The aim of treatment should be to control RA without worsening the course of the DILD. When MTX is part of the treatment, the decision to continue or discontinue it should be tailored to the individual patient. However, there is growing evidence that rather than being discontinued, MTX has an important role to play in the treatment of patients with RA-DILD2,4–6.

Of the other two articles mentioned by Arboleya to advise discontinuing MTX in patients with RA and DILD, one is a retrospective study7, without a control group, of a single-centre case series that was included in our SR2, and our analysis can be found there. The other is the CIRT trial8 (published after our SR2), conducted in patients with cardiovascular disease and metabolic syndrome or diabetes to investigate the side effects of MTX versus placebo. Patients with systemic rheumatic diseases and/or interstitial lung disorders were excluded from this clinical trial. They found episodes consistent with acute pneumonitis in six of the 3291 patients allocated to MTX and one of the 2080 allocated to placebo (HR 6.94 [95% CI .85–56.0]), but in no case was this considered likely or definitive on adjudication. Therefore, no conclusions can be drawn from this study on the performance of MTX in RA-DILD.

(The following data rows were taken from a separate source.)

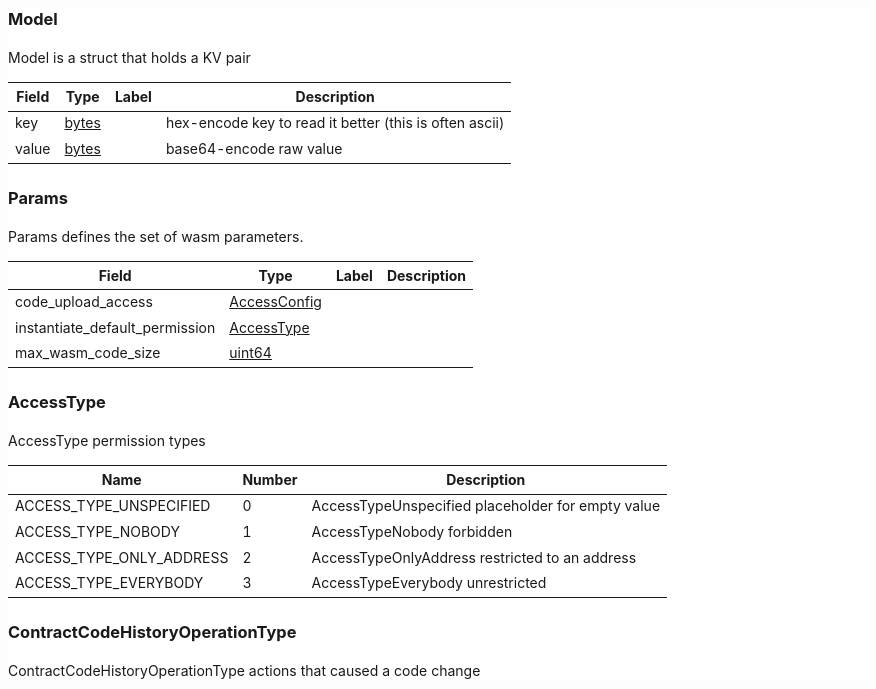 




<a name="cosmwasm.wasm.v1beta1.Model"></a>

### Model
Model is a struct that holds a KV pair


| Field | Type | Label | Description |
| ----- | ---- | ----- | ----------- |
| key | [bytes](#bytes) |  | hex-encode key to read it better (this is often ascii) |
| value | [bytes](#bytes) |  | base64-encode raw value |






<a name="cosmwasm.wasm.v1beta1.Params"></a>

### Params
Params defines the set of wasm parameters.


| Field | Type | Label | Description |
| ----- | ---- | ----- | ----------- |
| code_upload_access | [AccessConfig](#cosmwasm.wasm.v1beta1.AccessConfig) |  |  |
| instantiate_default_permission | [AccessType](#cosmwasm.wasm.v1beta1.AccessType) |  |  |
| max_wasm_code_size | [uint64](#uint64) |  |  |





 


<a name="cosmwasm.wasm.v1beta1.AccessType"></a>

### AccessType
AccessType permission types

| Name | Number | Description |
| ---- | ------ | ----------- |
| ACCESS_TYPE_UNSPECIFIED | 0 | AccessTypeUnspecified placeholder for empty value |
| ACCESS_TYPE_NOBODY | 1 | AccessTypeNobody forbidden |
| ACCESS_TYPE_ONLY_ADDRESS | 2 | AccessTypeOnlyAddress restricted to an address |
| ACCESS_TYPE_EVERYBODY | 3 | AccessTypeEverybody unrestricted |



<a name="cosmwasm.wasm.v1beta1.ContractCodeHistoryOperationType"></a>

### ContractCodeHistoryOperationType
ContractCodeHistoryOperationType actions that caused a code change
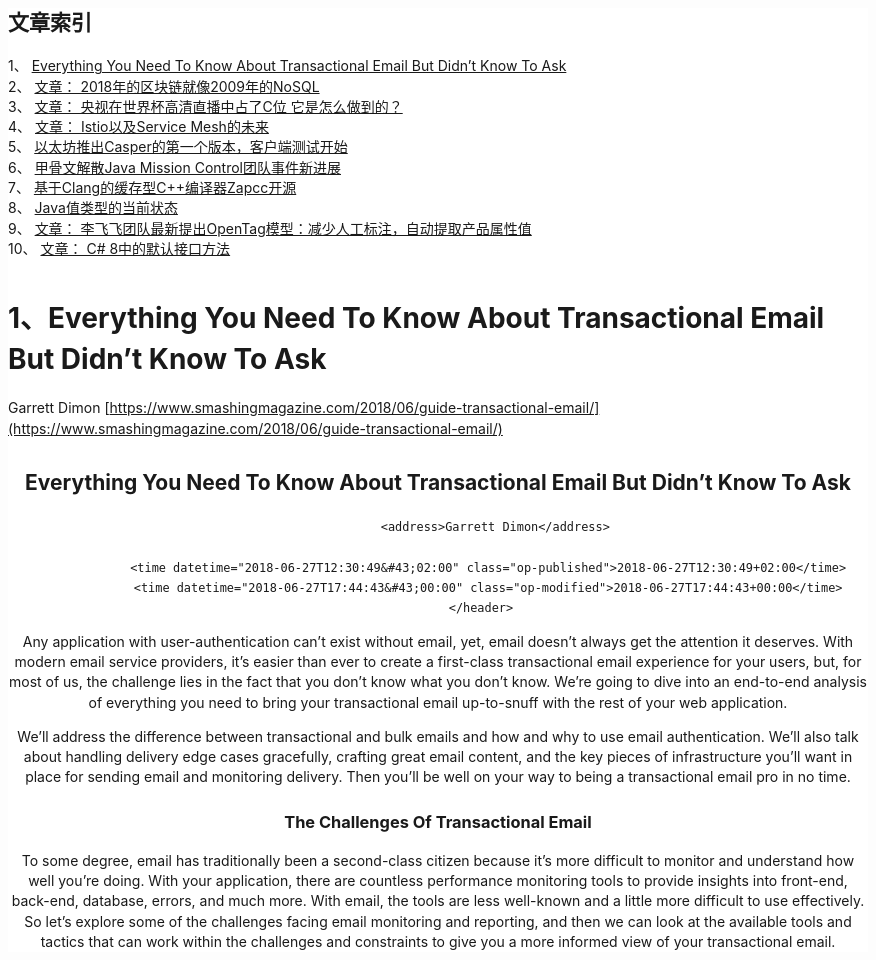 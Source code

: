 ## 文章索引
1、 <a href="#1everything-you-need-to-know-about-transactional-email-but-didnt-know-to-ask" >Everything You Need To Know About Transactional Email But Didn’t Know To Ask</a><br/>
2、 <a href="#2文章-2018年的区块链就像2009年的nosql" >文章： 2018年的区块链就像2009年的NoSQL</a><br/>
3、 <a href="#3文章-央视在世界杯高清直播中占了c位-它是怎么做到的" >文章： 央视在世界杯高清直播中占了C位 它是怎么做到的？</a><br/>
4、 <a href="#4文章-istio以及service-mesh的未来" >文章： Istio以及Service Mesh的未来</a><br/>
5、 <a href="#5以太坊推出casper的第一个版本客户端测试开始" >以太坊推出Casper的第一个版本，客户端测试开始</a><br/>
6、 <a href="#6甲骨文解散java-mission-control团队事件新进展" >甲骨文解散Java Mission Control团队事件新进展</a><br/>
7、 <a href="#7基于clang的缓存型c++编译器zapcc开源" >基于Clang的缓存型C++编译器Zapcc开源</a><br/>
8、 <a href="#8java值类型的当前状态" >Java值类型的当前状态</a><br/>
9、 <a href="#9文章-李飞飞团队最新提出opentag模型减少人工标注自动提取产品属性值" >文章： 李飞飞团队最新提出OpenTag模型：减少人工标注，自动提取产品属性值</a><br/>
10、 <a href="#10文章-c#-8中的默认接口方法" >文章： C# 8中的默认接口方法</a><br/><h1 id="#title_0" >1、Everything You Need To Know About Transactional Email But Didn’t Know To Ask</h1>
Garrett Dimon
[https://www.smashingmagazine.com/2018/06/guide-transactional-email/](https://www.smashingmagazine.com/2018/06/guide-transactional-email/)
<html>
            <head>
              <meta charset="utf-8">
              <link rel="canonical" href="https://www.smashingmagazine.com/2018/06/guide-transactional-email/" />
              <title>Everything You Need To Know About Transactional Email But Didn’t Know To Ask</title>
            </head>
            <body>
              <article>
                <header>
                  <h1>Everything You Need To Know About Transactional Email But Didn’t Know To Ask</h1>
                  
                    
                    <address>Garrett Dimon</address>
                  
                  <time datetime="2018-06-27T12:30:49&#43;02:00" class="op-published">2018-06-27T12:30:49+02:00</time>
                  <time datetime="2018-06-27T17:44:43&#43;00:00" class="op-modified">2018-06-27T17:44:43+00:00</time>
                </header>
                

<p>Any application with user-authentication can’t exist without email, yet, email doesn’t always get the attention it deserves. With modern email service providers, it’s easier than ever to create a first-class transactional email experience for your users, but, for most of us, the challenge lies in the fact that you don’t know what you don’t know. We’re going to dive into an end-to-end analysis of everything you need to bring your transactional email up-to-snuff with the rest of your web application.</p>

<p>We’ll address the difference between transactional and bulk emails and how and why to use email authentication. We’ll also talk about handling delivery edge cases gracefully, crafting great email content, and the key pieces of infrastructure you’ll want in place for sending email and monitoring delivery. Then you’ll be well on your way to being a transactional email pro in no time.</p>

<h3 id="the-challenges-of-transactional-email">The Challenges Of Transactional Email</h3>

<p>To some degree, email has traditionally been a second-class citizen because it’s more difficult to monitor and understand how well you’re doing. With your application, there are countless performance monitoring tools to provide insights into front-end, back-end, database, errors, and much more. With email, the tools are less well-known and a little more difficult to use effectively. So let’s explore some of the challenges facing email monitoring and reporting, and then we can look at the available tools and tactics that can work within the challenges and constraints to give you a more informed view of your transactional email.</p>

In conclusion, we believe that it is very important to control the inflammatory activity of RA without worsening the progression of DILD. When these patients need biological therapy, abatacept or rituximab is preferable to anti-TNF (with more potential risk) or targeted synthetic disease-modifying antirheumatic drugs (DMARDs), given the lack of evidence. Treatment should always be individualised. In this context, it does not seem necessary to discontinue MTX in patients with AR-DILD, as there is evidence that it increases neither the incidence nor exacerbations of RA-DILD and it improves survival.